#### [Records provided]
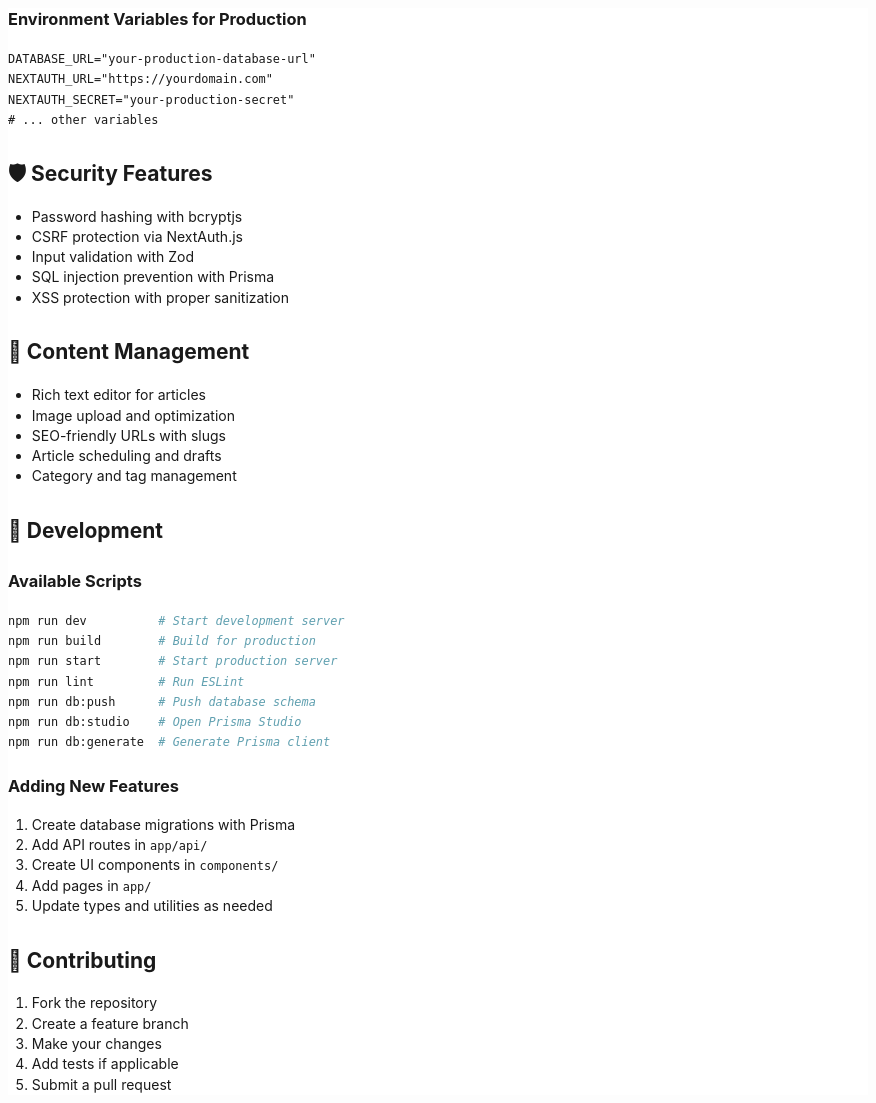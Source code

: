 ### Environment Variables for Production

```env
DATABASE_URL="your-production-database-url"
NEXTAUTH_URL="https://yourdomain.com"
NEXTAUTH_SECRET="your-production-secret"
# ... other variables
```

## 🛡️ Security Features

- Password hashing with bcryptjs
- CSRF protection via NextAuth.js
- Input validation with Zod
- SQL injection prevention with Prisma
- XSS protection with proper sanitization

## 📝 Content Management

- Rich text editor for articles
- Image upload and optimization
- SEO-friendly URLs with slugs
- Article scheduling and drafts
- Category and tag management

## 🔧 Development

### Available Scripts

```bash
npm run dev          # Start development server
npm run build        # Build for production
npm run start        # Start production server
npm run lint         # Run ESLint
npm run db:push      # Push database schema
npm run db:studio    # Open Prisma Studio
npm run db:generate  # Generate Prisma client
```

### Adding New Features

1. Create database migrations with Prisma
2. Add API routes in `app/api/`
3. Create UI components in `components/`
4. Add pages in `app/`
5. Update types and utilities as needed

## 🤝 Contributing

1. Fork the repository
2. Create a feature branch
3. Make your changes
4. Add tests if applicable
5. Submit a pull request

==

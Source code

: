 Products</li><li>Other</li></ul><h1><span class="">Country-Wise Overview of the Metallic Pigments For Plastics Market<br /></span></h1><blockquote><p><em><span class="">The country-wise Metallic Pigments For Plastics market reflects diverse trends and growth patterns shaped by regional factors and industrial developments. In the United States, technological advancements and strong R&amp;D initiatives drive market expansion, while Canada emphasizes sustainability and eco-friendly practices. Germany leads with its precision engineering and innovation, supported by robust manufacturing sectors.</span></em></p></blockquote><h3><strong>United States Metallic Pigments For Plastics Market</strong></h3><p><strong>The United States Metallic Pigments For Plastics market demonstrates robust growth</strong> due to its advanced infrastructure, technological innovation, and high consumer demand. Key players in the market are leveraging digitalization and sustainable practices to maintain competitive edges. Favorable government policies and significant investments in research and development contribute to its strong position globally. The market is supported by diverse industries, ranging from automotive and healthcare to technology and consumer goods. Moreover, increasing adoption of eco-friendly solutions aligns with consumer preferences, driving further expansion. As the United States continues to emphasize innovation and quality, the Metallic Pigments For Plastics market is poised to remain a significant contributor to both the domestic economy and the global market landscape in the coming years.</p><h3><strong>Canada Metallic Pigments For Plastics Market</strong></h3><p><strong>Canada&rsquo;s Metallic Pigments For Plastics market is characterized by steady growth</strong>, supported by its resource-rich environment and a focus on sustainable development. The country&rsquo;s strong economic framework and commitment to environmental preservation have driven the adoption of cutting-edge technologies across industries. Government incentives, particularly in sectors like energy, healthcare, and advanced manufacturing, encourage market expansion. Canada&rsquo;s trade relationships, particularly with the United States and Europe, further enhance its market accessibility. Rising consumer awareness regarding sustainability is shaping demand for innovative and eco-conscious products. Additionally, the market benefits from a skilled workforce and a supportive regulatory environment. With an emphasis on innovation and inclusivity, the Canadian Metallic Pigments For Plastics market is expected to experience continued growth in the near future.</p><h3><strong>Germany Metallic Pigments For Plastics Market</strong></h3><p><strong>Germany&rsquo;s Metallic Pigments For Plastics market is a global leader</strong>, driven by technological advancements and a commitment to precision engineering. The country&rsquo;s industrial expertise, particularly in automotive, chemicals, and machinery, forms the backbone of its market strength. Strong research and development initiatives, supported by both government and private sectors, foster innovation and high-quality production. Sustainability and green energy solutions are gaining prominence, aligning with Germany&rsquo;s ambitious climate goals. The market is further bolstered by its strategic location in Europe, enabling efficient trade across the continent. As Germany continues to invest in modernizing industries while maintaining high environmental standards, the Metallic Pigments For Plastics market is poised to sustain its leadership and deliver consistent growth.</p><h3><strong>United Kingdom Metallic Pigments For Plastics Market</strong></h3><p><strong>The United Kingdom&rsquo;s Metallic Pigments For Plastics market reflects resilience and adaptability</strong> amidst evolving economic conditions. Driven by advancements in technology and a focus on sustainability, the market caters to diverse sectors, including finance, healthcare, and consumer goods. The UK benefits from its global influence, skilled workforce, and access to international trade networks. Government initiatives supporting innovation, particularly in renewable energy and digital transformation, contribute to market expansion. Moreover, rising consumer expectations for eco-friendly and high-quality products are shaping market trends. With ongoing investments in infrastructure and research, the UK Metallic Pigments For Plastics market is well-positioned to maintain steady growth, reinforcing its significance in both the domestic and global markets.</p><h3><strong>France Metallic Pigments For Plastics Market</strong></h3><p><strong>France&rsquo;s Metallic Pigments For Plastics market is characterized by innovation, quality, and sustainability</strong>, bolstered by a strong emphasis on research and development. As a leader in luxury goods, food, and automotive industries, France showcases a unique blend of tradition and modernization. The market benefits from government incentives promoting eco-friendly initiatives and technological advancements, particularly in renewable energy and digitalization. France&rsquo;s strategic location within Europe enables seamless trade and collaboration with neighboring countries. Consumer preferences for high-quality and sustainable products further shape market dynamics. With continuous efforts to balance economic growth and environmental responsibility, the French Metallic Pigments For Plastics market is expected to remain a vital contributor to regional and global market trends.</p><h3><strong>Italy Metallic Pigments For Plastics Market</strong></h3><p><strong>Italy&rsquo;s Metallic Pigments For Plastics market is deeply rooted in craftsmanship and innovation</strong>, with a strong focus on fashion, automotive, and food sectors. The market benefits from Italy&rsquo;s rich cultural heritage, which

#### [Task objective]
Word for word, restate the lines of the data above that fall between the line holding "2. Add API routes" and the line holding "5. Submit a pull request", inclusive, and no other lines.

#### [Exercise response]
2. Add API routes in `app/api/`
3. Create UI components in `components/`
4. Add pages in `app/`
5. Update types and utilities as needed

## 🤝 Contributing

1. Fork the repository
2. Create a feature branch
3. Make your changes
4. Add tests if applicable
5. Submit a pull request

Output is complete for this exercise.